• [Task goal]
Wherever the line with "dCas9 -> GFP" sits in the listing below, transcribe from it up to and including the line with "Можно охарактеризовать этот биобрик", exactly, and leave the remaining lines out.

***** Records for the exercise *****

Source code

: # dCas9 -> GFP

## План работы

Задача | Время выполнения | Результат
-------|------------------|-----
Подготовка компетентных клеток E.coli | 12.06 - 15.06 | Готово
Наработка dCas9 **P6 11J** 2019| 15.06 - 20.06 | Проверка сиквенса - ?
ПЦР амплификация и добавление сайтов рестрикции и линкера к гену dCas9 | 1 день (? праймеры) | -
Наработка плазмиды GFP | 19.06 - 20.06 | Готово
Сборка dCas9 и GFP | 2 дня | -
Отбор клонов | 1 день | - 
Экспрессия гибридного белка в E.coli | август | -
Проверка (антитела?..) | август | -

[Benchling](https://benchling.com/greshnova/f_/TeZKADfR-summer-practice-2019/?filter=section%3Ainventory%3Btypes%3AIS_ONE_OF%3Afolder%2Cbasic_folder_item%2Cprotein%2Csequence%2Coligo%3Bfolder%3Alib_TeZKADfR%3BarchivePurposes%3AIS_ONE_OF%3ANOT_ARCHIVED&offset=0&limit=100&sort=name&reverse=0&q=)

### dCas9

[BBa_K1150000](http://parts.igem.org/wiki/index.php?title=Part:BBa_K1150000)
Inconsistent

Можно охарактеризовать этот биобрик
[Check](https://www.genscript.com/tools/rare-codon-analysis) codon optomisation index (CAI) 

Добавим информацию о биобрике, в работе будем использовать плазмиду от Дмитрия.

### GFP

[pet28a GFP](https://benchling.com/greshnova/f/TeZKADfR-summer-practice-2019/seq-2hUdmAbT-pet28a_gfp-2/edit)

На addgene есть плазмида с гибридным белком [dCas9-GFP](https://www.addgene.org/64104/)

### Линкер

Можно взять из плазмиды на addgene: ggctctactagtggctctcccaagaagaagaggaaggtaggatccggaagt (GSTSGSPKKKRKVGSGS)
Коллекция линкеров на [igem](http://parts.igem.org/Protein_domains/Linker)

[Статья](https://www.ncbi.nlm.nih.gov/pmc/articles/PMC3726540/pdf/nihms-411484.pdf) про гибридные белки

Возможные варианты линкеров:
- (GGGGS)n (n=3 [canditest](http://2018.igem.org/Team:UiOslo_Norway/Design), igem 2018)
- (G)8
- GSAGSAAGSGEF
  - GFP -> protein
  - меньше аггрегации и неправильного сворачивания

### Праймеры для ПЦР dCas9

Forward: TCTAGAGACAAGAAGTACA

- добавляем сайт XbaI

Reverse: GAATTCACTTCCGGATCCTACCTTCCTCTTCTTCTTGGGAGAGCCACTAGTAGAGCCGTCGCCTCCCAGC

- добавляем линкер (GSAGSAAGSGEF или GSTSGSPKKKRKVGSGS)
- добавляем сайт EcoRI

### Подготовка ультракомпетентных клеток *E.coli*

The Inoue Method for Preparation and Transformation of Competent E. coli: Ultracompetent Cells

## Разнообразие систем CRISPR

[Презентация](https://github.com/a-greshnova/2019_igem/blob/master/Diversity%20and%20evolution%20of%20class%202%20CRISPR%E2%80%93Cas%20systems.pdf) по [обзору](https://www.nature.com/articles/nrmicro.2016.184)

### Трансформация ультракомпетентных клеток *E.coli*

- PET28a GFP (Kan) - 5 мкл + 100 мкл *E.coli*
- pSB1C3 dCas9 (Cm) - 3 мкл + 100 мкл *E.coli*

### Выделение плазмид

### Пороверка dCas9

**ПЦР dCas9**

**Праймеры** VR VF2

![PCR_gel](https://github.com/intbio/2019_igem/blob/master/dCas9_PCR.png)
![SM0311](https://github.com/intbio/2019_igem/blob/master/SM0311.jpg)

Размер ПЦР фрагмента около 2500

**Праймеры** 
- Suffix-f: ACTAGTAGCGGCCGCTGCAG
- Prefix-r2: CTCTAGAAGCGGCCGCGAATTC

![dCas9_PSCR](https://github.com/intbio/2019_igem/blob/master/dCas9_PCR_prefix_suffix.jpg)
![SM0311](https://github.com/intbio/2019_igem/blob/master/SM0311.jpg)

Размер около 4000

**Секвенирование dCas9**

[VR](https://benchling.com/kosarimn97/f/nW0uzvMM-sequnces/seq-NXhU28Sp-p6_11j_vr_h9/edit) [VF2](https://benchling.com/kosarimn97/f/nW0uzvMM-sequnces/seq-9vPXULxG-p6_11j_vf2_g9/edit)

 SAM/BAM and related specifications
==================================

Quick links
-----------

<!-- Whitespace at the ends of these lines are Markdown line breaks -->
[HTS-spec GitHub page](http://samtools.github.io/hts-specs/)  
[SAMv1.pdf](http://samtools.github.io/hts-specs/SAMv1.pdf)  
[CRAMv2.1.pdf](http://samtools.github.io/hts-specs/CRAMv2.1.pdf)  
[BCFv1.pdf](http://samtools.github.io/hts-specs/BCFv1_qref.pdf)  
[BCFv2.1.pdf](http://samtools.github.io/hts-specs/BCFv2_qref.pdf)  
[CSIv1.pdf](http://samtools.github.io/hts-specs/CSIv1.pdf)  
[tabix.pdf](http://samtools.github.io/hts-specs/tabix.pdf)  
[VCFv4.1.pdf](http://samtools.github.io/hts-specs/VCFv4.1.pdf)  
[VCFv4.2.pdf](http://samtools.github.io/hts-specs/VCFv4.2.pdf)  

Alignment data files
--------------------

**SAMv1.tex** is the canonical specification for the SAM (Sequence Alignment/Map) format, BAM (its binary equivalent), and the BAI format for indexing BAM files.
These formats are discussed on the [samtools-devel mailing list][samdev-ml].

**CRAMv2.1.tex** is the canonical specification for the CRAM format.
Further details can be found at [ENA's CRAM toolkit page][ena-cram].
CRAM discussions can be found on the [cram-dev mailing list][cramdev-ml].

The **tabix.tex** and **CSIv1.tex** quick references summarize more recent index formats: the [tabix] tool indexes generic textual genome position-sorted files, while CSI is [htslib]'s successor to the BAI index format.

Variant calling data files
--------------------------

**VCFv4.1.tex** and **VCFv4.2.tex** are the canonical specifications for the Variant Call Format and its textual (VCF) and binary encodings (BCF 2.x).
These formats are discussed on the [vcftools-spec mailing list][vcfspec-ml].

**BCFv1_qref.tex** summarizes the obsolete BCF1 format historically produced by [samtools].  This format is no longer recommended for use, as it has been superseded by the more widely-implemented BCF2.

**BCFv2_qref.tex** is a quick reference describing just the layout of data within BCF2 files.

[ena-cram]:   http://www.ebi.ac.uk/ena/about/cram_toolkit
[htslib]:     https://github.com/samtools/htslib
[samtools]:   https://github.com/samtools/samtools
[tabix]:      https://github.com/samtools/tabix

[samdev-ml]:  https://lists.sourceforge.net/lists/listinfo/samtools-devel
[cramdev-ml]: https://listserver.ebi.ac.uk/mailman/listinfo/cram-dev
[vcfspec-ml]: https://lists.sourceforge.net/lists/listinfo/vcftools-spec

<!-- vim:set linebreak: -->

*****

• [Result of this task]
: # dCas9 -> GFP

## План работы

Задача | Время выполнения | Результат
-------|------------------|-----
Подготовка компетентных клеток E.coli | 12.06 - 15.06 | Готово
Наработка dCas9 **P6 11J** 2019| 15.06 - 20.06 | Проверка сиквенса - ?
ПЦР амплификация и добавление сайтов рестрикции и линкера к гену dCas9 | 1 день (? праймеры) | -
Наработка плазмиды GFP | 19.06 - 20.06 | Готово
Сборка dCas9 и GFP | 2 дня | -
Отбор клонов | 1 день | - 
Экспрессия гибридного белка в E.coli | август | -
Проверка (антитела?..) | август | -

[Benchling](https://benchling.com/greshnova/f_/TeZKADfR-summer-practice-2019/?filter=section%3Ainventory%3Btypes%3AIS_ONE_OF%3Afolder%2Cbasic_folder_item%2Cprotein%2Csequence%2Coligo%3Bfolder%3Alib_TeZKADfR%3BarchivePurposes%3AIS_ONE_OF%3ANOT_ARCHIVED&offset=0&limit=100&sort=name&reverse=0&q=)

### dCas9

[BBa_K1150000](http://parts.igem.org/wiki/index.php?title=Part:BBa_K1150000)
Inconsistent

Можно охарактеризовать этот биобрик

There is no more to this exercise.